**WORK TO COMPLETE:**
Each line in the listing below that holds "Timeline" should be counted; reply with that number only.

**LISTED ENTRIES:**
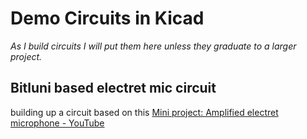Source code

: # Demo Circuits in Kicad
*As I build circuits I will put them here unless they graduate to a larger
project.*

## Bitluni based electret mic circuit 
building up a circuit based on this [Mini project: Amplified electret microphone - YouTube](https://www.youtube.com/watch?v=SToBPCajwc0&t=904s)

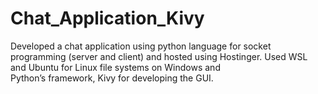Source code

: # Chat_Application_Kivy

Developed a chat application using python language for socket programming (server and client) and hosted using Hostinger. 
Used WSL and Ubuntu for Linux file systems on Windows and  
Python’s framework, Kivy for developing the GUI.
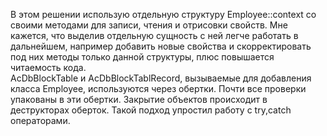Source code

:  
  В этом решении использую отдельную структуру Employee::context со своими методами для записи, чтения и отрисовки свойств.
Мне кажется, что выделив отдельную сущность с ней легче работать в дальнейшем, например добавить новые свойства и скорректировать
под них методы только данной структуры, плюс повышается читаемость кода.  
  AcDbBlockTable и AcDbBlockTablRecord, вызываемые для добавления класса Employee, используются через обертки. Почти все проверки
упакованы в эти обертки. Закрытие объектов происходит в деструкторах оберток. Такой подход упростил работу с try,catch операторами.


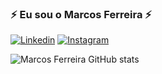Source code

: ### ⚡ Eu sou o Marcos Ferreira ⚡ 

[![Linkedin](https://img.shields.io/badge/LinkedIn-0077B5?style=for-the-badge&logo=linkedin&logoColor=white)](https://www.linkedin.com/in/dev-marcos-ferreira/)
[![Instagram](https://img.shields.io/badge/Instagram-E4405F?style=for-the-badge&logo=instagram&logoColor=white)](https://www.instagram.com/zeerodev/)

![Marcos Ferreira GitHub stats](https://github-readme-stats.vercel.app/api?username=marcosFerreira18&show_icons=true&theme=radical)
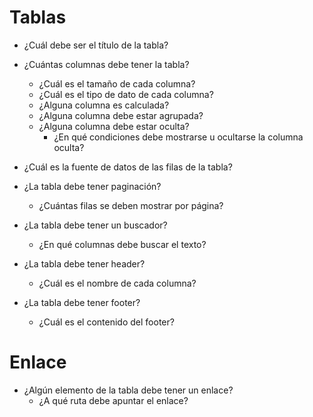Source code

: # Tablas

- ¿Cuál debe ser el título de la tabla?

- ¿Cuántas columnas debe tener la tabla?
  - ¿Cuál es el tamaño de cada columna?
  - ¿Cuál es el tipo de dato de cada columna?
  - ¿Alguna columna es calculada?
  - ¿Alguna columna debe estar agrupada?
  - ¿Alguna columna debe estar oculta?
    - ¿En qué condiciones debe mostrarse u ocultarse la columna oculta?

- ¿Cuál es la fuente de datos de las filas de la tabla?
- ¿La tabla debe tener paginación?
  - ¿Cuántas filas se deben mostrar por página?
- ¿La tabla debe tener un buscador?
  - ¿En qué columnas debe buscar el texto?

- ¿La tabla debe tener header?
  - ¿Cuál es el nombre de cada columna?

- ¿La tabla debe tener footer?
  - ¿Cuál es el contenido del footer?


# Enlace

- ¿Algún elemento de la tabla debe tener un enlace?
    - ¿A qué ruta debe apuntar el enlace?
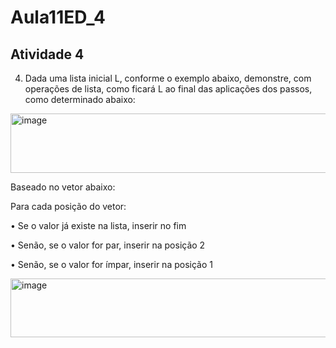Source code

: # Aula11ED_4
## Atividade 4

4. Dada uma lista inicial L, conforme o exemplo abaixo, demonstre, com operações de lista, como ficará L ao final das aplicações dos passos, como determinado abaixo:

<img width="610" height="95" alt="image" src="https://github.com/user-attachments/assets/d0ab2114-bbe5-4927-b9f5-ba5de5060368" />

Baseado no vetor abaixo:

Para cada posição do vetor:

• Se o valor já existe na lista, inserir no fim

• Senão, se o valor for par, inserir na posição 2

• Senão, se o valor for ímpar, inserir na posição 1

<img width="797" height="94" alt="image" src="https://github.com/user-attachments/assets/f0e54d55-852d-45bd-a3ff-aa62cded8614" />
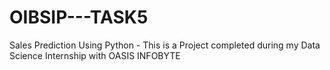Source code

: # OIBSIP---TASK5
Sales Prediction Using Python - This is a Project completed during my Data Science Internship with OASIS INFOBYTE
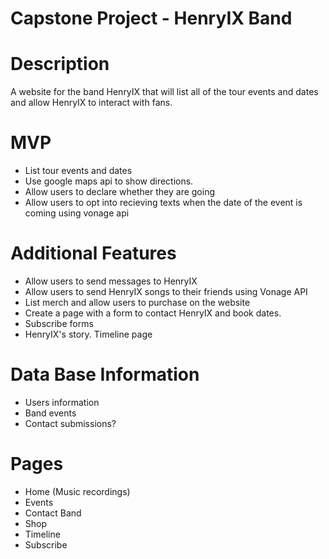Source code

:# Capstone Project - HenryIX Band

# Description

A website for the band HenryIX that will list all of the tour events and dates and allow HenryIX to interact with fans.

# MVP

* List tour events and dates
* Use google maps api to show directions.
* Allow users to declare whether they are going
* Allow users to opt into recieving texts when the date of the event is coming using vonage api


# Additional Features

* Allow users to send messages to HenryIX
* Allow users to send HenryIX songs to their friends using Vonage API
* List merch and allow users to purchase on the website
* Create a page with a form to contact HenryIX and book dates.
* Subscribe forms
* HenryIX's story. Timeline page


# Data Base Information

* Users information
* Band events
* Contact submissions?

# Pages

* Home (Music recordings)
* Events
* Contact Band
* Shop
* Timeline
* Subscribe

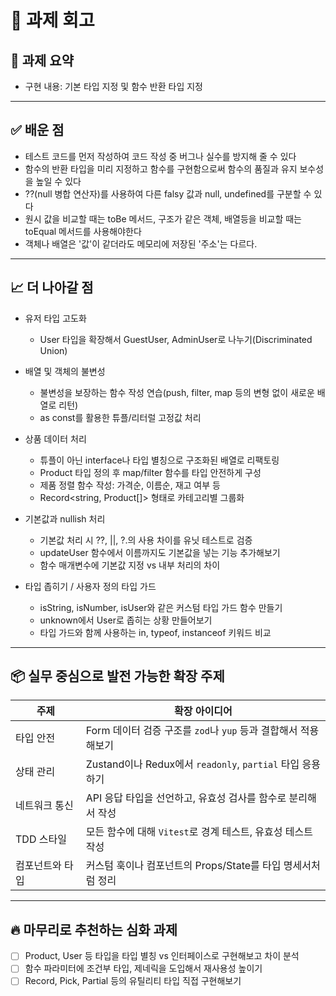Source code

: # 📝 과제 회고

## 📌 과제 요약

- 구현 내용: 기본 타입 지정 및 함수 반환 타입 지정

---

## ✅ 배운 점

- 테스트 코드를 먼저 작성하여 코드 작성 중 버그나 실수를 방지해 줄 수 있다
- 함수의 반환 타입을 미리 지정하고 함수를 구현함으로써 함수의 품질과 유지 보수성을 높일 수 있다
- ??(null 병합 연산자)를 사용하여 다른 falsy 값과 null, undefined를 구분할 수 있다
- 원시 값을 비교할 때는 toBe 메서드, 구조가 같은 객체, 배열등을 비교할 때는 toEqual 메서드를 사용해야한다
- 객체나 배열은 '값'이 같더라도 메모리에 저장된 '주소'는 다르다.

---

## 📈 더 나아갈 점

- 유저 타입 고도화

  - User 타입을 확장해서 GuestUser, AdminUser로 나누기(Discriminated Union)

- 배열 및 객체의 불변성

  - 불변성을 보장하는 함수 작성 연습(push, filter, map 등의 변형 없이 새로운 배열로 리턴)
  - as const를 활용한 튜플/리터럴 고정값 처리

- 상품 데이터 처리

  - 튜플이 아닌 interface나 타입 별칭으로 구조화된 배열로 리팩토링
  - Product 타입 정의 후 map/filter 함수를 타입 안전하게 구성
  - 제품 정렬 함수 작성: 가격순, 이름순, 재고 여부 등
  - Record<string, Product[]> 형태로 카테고리별 그룹화

- 기본값과 nullish 처리
  - 기본값 처리 시 ??, ||, ?.의 사용 차이를 유닛 테스트로 검증
  - updateUser 함수에서 이름까지도 기본값을 넣는 기능 추가해보기
  - 함수 매개변수에 기본값 지정 vs 내부 처리의 차이
- 타입 좁히기 / 사용자 정의 타입 가드
  - isString, isNumber, isUser와 같은 커스텀 타입 가드 함수 만들기
  - unknown에서 User로 좁히는 상황 만들어보기
  - 타입 가드와 함께 사용하는 in, typeof, instanceof 키워드 비교

---

## 📦 실무 중심으로 발전 가능한 확장 주제

| 주제            | 확장 아이디어                                                  |
| --------------- | -------------------------------------------------------------- |
| 타입 안전       | Form 데이터 검증 구조를 `zod`나 `yup` 등과 결합해서 적용해보기 |
| 상태 관리       | Zustand이나 Redux에서 `readonly`, `partial` 타입 응용하기      |
| 네트워크 통신   | API 응답 타입을 선언하고, 유효성 검사를 함수로 분리해서 작성   |
| TDD 스타일      | 모든 함수에 대해 `Vitest`로 경계 테스트, 유효성 테스트 작성    |
| 컴포넌트와 타입 | 커스텀 훅이나 컴포넌트의 Props/State를 타입 명세서처럼 정리    |

---

## 🔥 마무리로 추천하는 심화 과제

- [ ] Product, User 등 타입을 타입 별칭 vs 인터페이스로 구현해보고 차이 분석
- [ ] 함수 파라미터에 조건부 타입, 제네릭을 도입해서 재사용성 높이기
- [ ] Record, Pick, Partial 등의 유틸리티 타입 직접 구현해보기
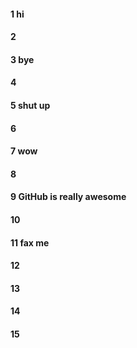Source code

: #### 1 hi
#### 2
#### 3 bye
#### 4
#### 5 shut up
#### 6
#### 7 wow
#### 8
#### 9 GitHub is really awesome
#### 10
#### 11 fax me 
#### 12
#### 13
#### 14
#### 15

**WRITTEN ANSWER:**
2